Fake-Mamba: Real-Time Speech Deepfake Detection Using Bidirectional Mamba as Self-Attention's Alternative

Authors: Xi Xuan, Zimo Zhu, Wenxin Zhang, Yi-Cheng Lin, Tomi Kinnunen

Published: 2025-08-12 19:15:13+00:00

AI Summary

Fake-Mamba is a real-time speech deepfake detection framework that replaces self-attention with bidirectional Mamba, a state-space model. It introduces three efficient encoders (TransBiMamba, ConBiMamba, and PN-BiMamba), achieving state-of-the-art performance on ASVspoof and In-The-Wild benchmarks while maintaining real-time inference.

Abstract

Advances in speech synthesis intensify security threats, motivating real-time deepfake detection research. We investigate whether bidirectional Mamba can serve as a competitive alternative to Self-Attention in detecting synthetic speech.
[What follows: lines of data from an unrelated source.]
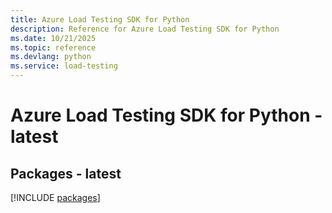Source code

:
 ```yaml
---
title: Azure Load Testing SDK for Python
description: Reference for Azure Load Testing SDK for Python
ms.date: 10/21/2025
ms.topic: reference
ms.devlang: python
ms.service: load-testing
---
```

# Azure Load Testing SDK for Python - latest

## Packages - latest
[!INCLUDE [packages](load-testing-index.md)]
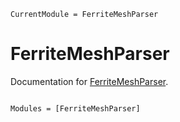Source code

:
 ```@meta
CurrentModule = FerriteMeshParser
```

# FerriteMeshParser

Documentation for [FerriteMeshParser](https://github.com/KnutAM/FerriteMeshParser.jl).

```@index
```

```@autodocs
Modules = [FerriteMeshParser]
```
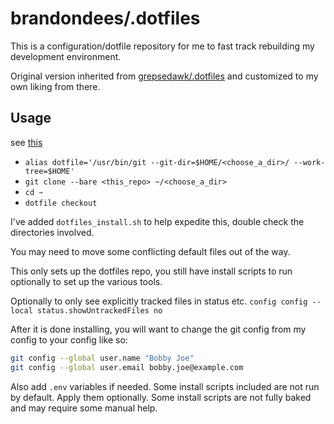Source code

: # brandondees/.dotfiles

This is a configuration/dotfile repository for me to fast track rebuilding my
development environment.

Original version inherited from
[grepsedawk/.dotfiles](https://github.com/grepsedawk/.dotfiles) and customized
to my own liking from there.

## Usage

see [this](https://www.atlassian.com/git/tutorials/dotfiles)

* `alias dotfile='/usr/bin/git --git-dir=$HOME/<choose_a_dir>/ --work-tree=$HOME'`
* `git clone --bare <this_repo> ~/<choose_a_dir>`
* `cd ~`
* `dotfile checkout`

I've added `dotfiles_install.sh` to help expedite this, double check the
directories involved.

You may need to move some conflicting default files out of the way.

This only sets up the dotfiles repo, you still have install scripts to run
optionally to set up the various tools.

Optionally to only see explicitly tracked files in status etc.
`config config --local status.showUntrackedFiles no`

After it is done installing, you will want to change the git config from my
config to your config like so:

```sh
git config --global user.name "Bobby Joe"
git config --global user.email bobby.joe@example.com
```

Also add `.env` variables if needed. Some install scripts included are not run
by default. Apply them optionally. Some install scripts are not fully baked and
may require some manual help.
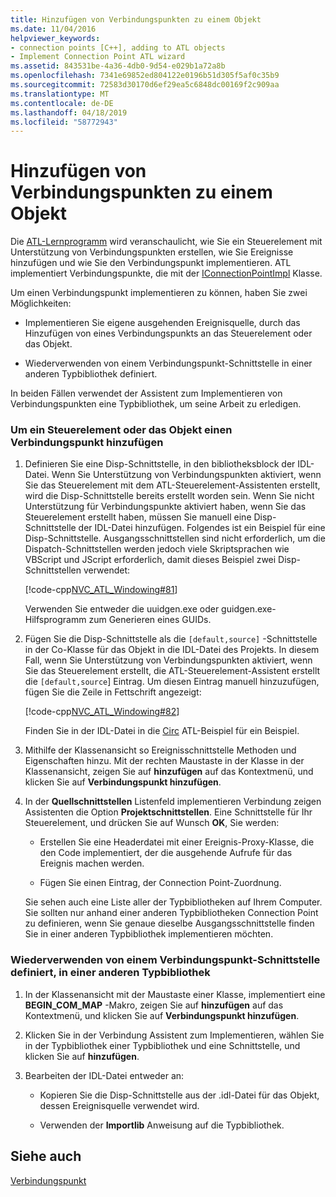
 ```yaml
---
title: Hinzufügen von Verbindungspunkten zu einem Objekt
ms.date: 11/04/2016
helpviewer_keywords:
- connection points [C++], adding to ATL objects
- Implement Connection Point ATL wizard
ms.assetid: 843531be-4a36-4db0-9d54-e029b1a72a8b
ms.openlocfilehash: 7341e69852ed804122e0196b51d305f5af0c35b9
ms.sourcegitcommit: 72583d30170d6ef29ea5c6848dc00169f2c909aa
ms.translationtype: MT
ms.contentlocale: de-DE
ms.lasthandoff: 04/18/2019
ms.locfileid: "58772943"
---
```

# <a name="adding-connection-points-to-an-object"></a>Hinzufügen von Verbindungspunkten zu einem Objekt

Die [ATL-Lernprogramm](../atl/active-template-library-atl-tutorial.md) wird veranschaulicht, wie Sie ein Steuerelement mit Unterstützung von Verbindungspunkten erstellen, wie Sie Ereignisse hinzufügen und wie Sie den Verbindungspunkt implementieren. ATL implementiert Verbindungspunkte, die mit der [IConnectionPointImpl](../atl/reference/iconnectionpointimpl-class.md) Klasse.

Um einen Verbindungspunkt implementieren zu können, haben Sie zwei Möglichkeiten:

- Implementieren Sie eigene ausgehenden Ereignisquelle, durch das Hinzufügen von eines Verbindungspunkts an das Steuerelement oder das Objekt.

- Wiederverwenden von einem Verbindungspunkt-Schnittstelle in einer anderen Typbibliothek definiert.

In beiden Fällen verwendet der Assistent zum Implementieren von Verbindungspunkten eine Typbibliothek, um seine Arbeit zu erledigen.

### <a name="to-add-a-connection-point-to-a-control-or-object"></a>Um ein Steuerelement oder das Objekt einen Verbindungspunkt hinzufügen

1. Definieren Sie eine Disp-Schnittstelle, in den bibliotheksblock der IDL-Datei. Wenn Sie Unterstützung von Verbindungspunkten aktiviert, wenn Sie das Steuerelement mit dem ATL-Steuerelement-Assistenten erstellt, wird die Disp-Schnittstelle bereits erstellt worden sein. Wenn Sie nicht Unterstützung für Verbindungspunkte aktiviert haben, wenn Sie das Steuerelement erstellt haben, müssen Sie manuell eine Disp-Schnittstelle der IDL-Datei hinzufügen. Folgendes ist ein Beispiel für eine Disp-Schnittstelle. Ausgangsschnittstellen sind nicht erforderlich, um die Dispatch-Schnittstellen werden jedoch viele Skriptsprachen wie VBScript und JScript erforderlich, damit dieses Beispiel zwei Disp-Schnittstellen verwendet:

   [!code-cpp[NVC_ATL_Windowing#81](../atl/codesnippet/cpp/adding-connection-points-to-an-object_1.idl)]

   Verwenden Sie entweder die uuidgen.exe oder guidgen.exe-Hilfsprogramm zum Generieren eines GUIDs.

2. Fügen Sie die Disp-Schnittstelle als die `[default,source]` -Schnittstelle in der Co-Klasse für das Objekt in die IDL-Datei des Projekts. In diesem Fall, wenn Sie Unterstützung von Verbindungspunkten aktiviert, wenn Sie das Steuerelement erstellt, die ATL-Steuerelement-Assistent erstellt die `[default,source`] Eintrag. Um diesen Eintrag manuell hinzuzufügen, fügen Sie die Zeile in Fettschrift angezeigt:

   [!code-cpp[NVC_ATL_Windowing#82](../atl/codesnippet/cpp/adding-connection-points-to-an-object_2.idl)]

   Finden Sie in der IDL-Datei in die [Circ](../overview/visual-cpp-samples.md) ATL-Beispiel für ein Beispiel.

3. Mithilfe der Klassenansicht so Ereignisschnittstelle Methoden und Eigenschaften hinzu. Mit der rechten Maustaste in der Klasse in der Klassenansicht, zeigen Sie auf **hinzufügen** auf das Kontextmenü, und klicken Sie auf **Verbindungspunkt hinzufügen**.

4. In der **Quellschnittstellen** Listenfeld implementieren Verbindung zeigen Assistenten die Option **Projektschnittstellen**. Eine Schnittstelle für Ihr Steuerelement, und drücken Sie auf Wunsch **OK**, Sie werden:

   - Erstellen Sie eine Headerdatei mit einer Ereignis-Proxy-Klasse, die den Code implementiert, der die ausgehende Aufrufe für das Ereignis machen werden.

   - Fügen Sie einen Eintrag, der Connection Point-Zuordnung.

   Sie sehen auch eine Liste aller der Typbibliotheken auf Ihrem Computer. Sie sollten nur anhand einer anderen Typbibliotheken Connection Point zu definieren, wenn Sie genaue dieselbe Ausgangsschnittstelle finden Sie in einer anderen Typbibliothek implementieren möchten.

### <a name="to-reuse-a-connection-point-interface-defined-in-another-type-library"></a>Wiederverwenden von einem Verbindungspunkt-Schnittstelle definiert, in einer anderen Typbibliothek

1. In der Klassenansicht mit der Maustaste einer Klasse, implementiert eine **BEGIN_COM_MAP** -Makro, zeigen Sie auf **hinzufügen** auf das Kontextmenü, und klicken Sie auf **Verbindungspunkt hinzufügen**.

2. Klicken Sie in der Verbindung Assistent zum Implementieren, wählen Sie in der Typbibliothek einer Typbibliothek und eine Schnittstelle, und klicken Sie auf **hinzufügen**.

3. Bearbeiten der IDL-Datei entweder an:

   - Kopieren Sie die Disp-Schnittstelle aus der .idl-Datei für das Objekt, dessen Ereignisquelle verwendet wird.

   - Verwenden der **Importlib** Anweisung auf die Typbibliothek.

## <a name="see-also"></a>Siehe auch

[Verbindungspunkt](../atl/atl-connection-points.md)
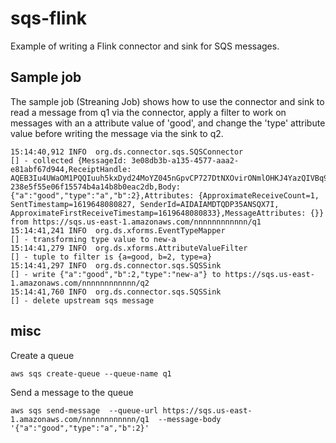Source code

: # sqs-flink

Example of writing a Flink connector and sink for SQS messages.

## Sample job

The sample job (Streaning Job) shows how to use the connector and sink to read a message from q1 via the
connector, apply a filter to work on messages with an a attribute value of 'good', and change the 'type' attribute
value before writing the message via the sink to q2.

```console
15:14:40,912 INFO  org.ds.connector.sqs.SQSConnector                            [] - collected {MessageId: 3e08db3b-a135-4577-aaa2-e81abf67d944,ReceiptHandle: AQEB3Iu4UWaOM1PQQIuuh5kxDyd24MoYZ045nGpvCP727DtNXOvirONmlOHKJ4YazQIVBq91sF1ACy6r8FRq82xx8EhSnT7xj8YSBp/Vo4wQ5XfyulNYhVHD38uDhDsOJO8Bny52IvVSFJgPON/oeg2SxejmrLjmrWpCCQb2O/P3/mmZzInRlV8STaVCXI6oF5Bq9yGfVEb6JCMFbvsL3kKeaq3rg8PA6/UWCW1tXQnnalsTSBFXaWjgMhTtUdv2DiJN53L9XpxW+fcOdkU8uPvMc6ADzQfurEM5OPgNBKLu8GFGqSsJsD+RkZRXpoOeS4B7My7yA30ipV7U3hKMNGWX8QhBr7y/T7C0MCkQCtFgQ4sIfkyoVqszCVvzFUmitp63,MD5OfBody: 238e5f55e06f15574b4a14b8b0eac2db,Body: {"a":"good","type":"a","b":2},Attributes: {ApproximateReceiveCount=1, SentTimestamp=1619648080827, SenderId=AIDAIAMDTQDP35ANSQX7I, ApproximateFirstReceiveTimestamp=1619648080833},MessageAttributes: {}} from https://sqs.us-east-1.amazonaws.com/nnnnnnnnnnnn/q1
15:14:41,241 INFO  org.ds.xforms.EventTypeMapper                                [] - transforming type value to new-a
15:14:41,279 INFO  org.ds.xforms.AttributeValueFilter                           [] - tuple to filter is {a=good, b=2, type=a}
15:14:41,297 INFO  org.ds.connector.sqs.SQSSink                                 [] - write {"a":"good","b":2,"type":"new-a"} to https://sqs.us-east-1.amazonaws.com/nnnnnnnnnnnn/q2
15:14:41,760 INFO  org.ds.connector.sqs.SQSSink                                 [] - delete upstream sqs message
```

## misc

Create a queue

```
aws sqs create-queue --queue-name q1
```

Send a message to the queue

```console
aws sqs send-message  --queue-url https://sqs.us-east-1.amazonaws.com/nnnnnnnnnnnn/q1  --message-body '{"a":"good","type":"a","b":2}'
```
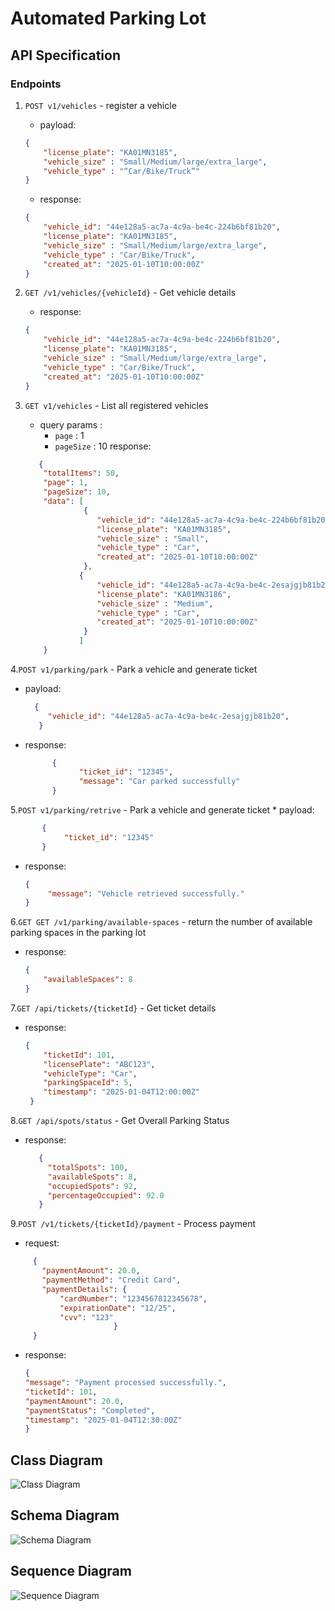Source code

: # Automated Parking Lot

## API Specification
### Endpoints
1. `POST v1/vehicles` - register a vehicle
    * payload:
    ```json
    {
        "license_plate": "KA01MN3185",
        "vehicle_size" : "Small/Medium/large/extra_large",
        "vehicle_type" : "“Car/Bike/Truck”"
    }
    ```
    * response:
    ```json
    {
        "vehicle_id": "44e128a5-ac7a-4c9a-be4c-224b6bf81b20",
        "license_plate": "KA01MN3185",
        "vehicle_size" : "Small/Medium/large/extra_large",
        "vehicle_type" : "Car/Bike/Truck",
        "created_at": "2025-01-10T10:00:00Z"
    }
    ```

2. `GET /v1/vehicles/{vehicleId}` - Get vehicle details
    * response:
    ```json
    {
        "vehicle_id": "44e128a5-ac7a-4c9a-be4c-224b6bf81b20",
        "license_plate": "KA01MN3185",
        "vehicle_size" : "Small/Medium/large/extra_large",
        "vehicle_type" : "Car/Bike/Truck",
        "created_at": "2025-01-10T10:00:00Z"
    }
    ```
3. `GET v1/vehicles` - List all registered vehicles
    * query params :
        * `page` : 1
        * `pageSize` : 10
          response:
    ```json
       {
        "totalItems": 50,
        "page": 1,
        "pageSize": 10,
        "data": [
                 {
                    "vehicle_id": "44e128a5-ac7a-4c9a-be4c-224b6bf81b20",
                    "license_plate": "KA01MN3185",
                    "vehicle_size" : "Small",
                    "vehicle_type" : "Car",
                    "created_at": "2025-01-10T10:00:00Z"
                 },
                {
                    "vehicle_id": "44e128a5-ac7a-4c9a-be4c-2esajgjb81b20",
                    "license_plate": "KA01MN3186",
                    "vehicle_size" : "Medium",
                    "vehicle_type" : "Car",
                    "created_at": "2025-01-10T10:00:00Z"
                 }
                ]
        }
    ```
4.`POST v1/parking/park` - Park a vehicle and generate ticket
   * payload:
       ```json
         {
            "vehicle_id": "44e128a5-ac7a-4c9a-be4c-2esajgjb81b20",
          }
       ```
  * response:
    ```json
          {
                "ticket_id": "12345",
                "message": "Car parked successfully"
          }
    ```
5.`POST v1/parking/retrive` - Park a vehicle and generate ticket
    * payload:
```json
       {
            "ticket_id": "12345"
       }
```
* response:
    ```json
    {
         "message": "Vehicle retrieved successfully."
    }
    ```
6.`GET GET /v1/parking/available-spaces` - return the number of available parking spaces in the parking lot
* response:
    ```json
    {
        "availableSpaces": 8
    }
    ```
7.`GET /api/tickets/{ticketId}` - Get ticket details
   * response:
        ```json
       {
            "ticketId": 101,
            "licensePlate": "ABC123",
            "vehicleType": "Car",
            "parkingSpaceId": 5,
            "timestamp": "2025-01-04T12:00:00Z"
         }
     ```
8.`GET /api/spots/status` - Get Overall Parking Status
* response:
  ```json
     {
       "totalSpots": 100,
       "availableSpots": 8,
       "occupiedSpots": 92,
       "percentageOccupied": 92.0
     }
  ```
9.`POST /v1/tickets/{ticketId}/payment` - Process payment
  * request:
   ```json
        {
          "paymentAmount": 20.0,
          "paymentMethod": "Credit Card",
          "paymentDetails": {
              "cardNumber": "1234567812345678",
              "expirationDate": "12/25",
              "cvv": "123"
                          }
        }
```
* response:
    ```json
    {
    "message": "Payment processed successfully.",
    "ticketId": 101,
    "paymentAmount": 20.0,
    "paymentStatus": "Completed",
    "timestamp": "2025-01-04T12:30:00Z"
   }
  ```

## Class Diagram

![Class Diagram](src/main/resources/images/Parking_Lot_Class_Diagram.png)

## Schema Diagram

![Schema Diagram](src/main/resources/images/Parking_Lot_Schema_Diagram.png)

## Sequence Diagram

![Sequence Diagram](src/main/resources/images/Parking_Lot_Sequence_Diagram.png)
Our solution, Fake-Mamba, integrates an XLSR front-end with bidirectional Mamba to capture both local and global artifacts. Our core innovation introduces three efficient encoders: TransBiMamba, ConBiMamba, and PN-BiMamba. Leveraging XLSR's rich linguistic representations, PN-BiMamba can effectively capture the subtle cues of synthetic speech. Evaluated on ASVspoof 21 LA, 21 DF, and In-The-Wild benchmarks, Fake-Mamba achieves 0.97%, 1.74%, and 5.85% EER, respectively, representing substantial relative gains over SOTA models XLSR-Conformer and XLSR-Mamba. The framework maintains real-time inference across utterance lengths, demonstrating strong generalization and practical viability. The code is available at https://github.com/xuanxixi/Fake-Mamba.


Key findings
PN-BiMamba consistently outperforms other encoders. Fake-Mamba achieves state-of-the-art performance on ASVspoof 2021 and In-The-Wild datasets, significantly improving upon existing models. The model maintains real-time inference across various utterance lengths.
Approach
Fake-Mamba uses an XLSR front-end for feature extraction, followed by one of three proposed bidirectional Mamba encoders. These encoders capture both local and global artifacts, leveraging the efficiency and global receptive field of Mamba. Utterance-level pooling and a multi-layer perceptron classifier produce the final deepfake prediction.
Datasets
ASVspoof 2019 LA (training), ASVspoof 2021 LA, ASVspoof 2021 DF, In-The-Wild
Model(s)
XLSR (front-end), TransBiMamba, ConBiMamba, PN-BiMamba (bidirectional Mamba encoders)
Author countries
Finland, USA, China, Canada, Taiwan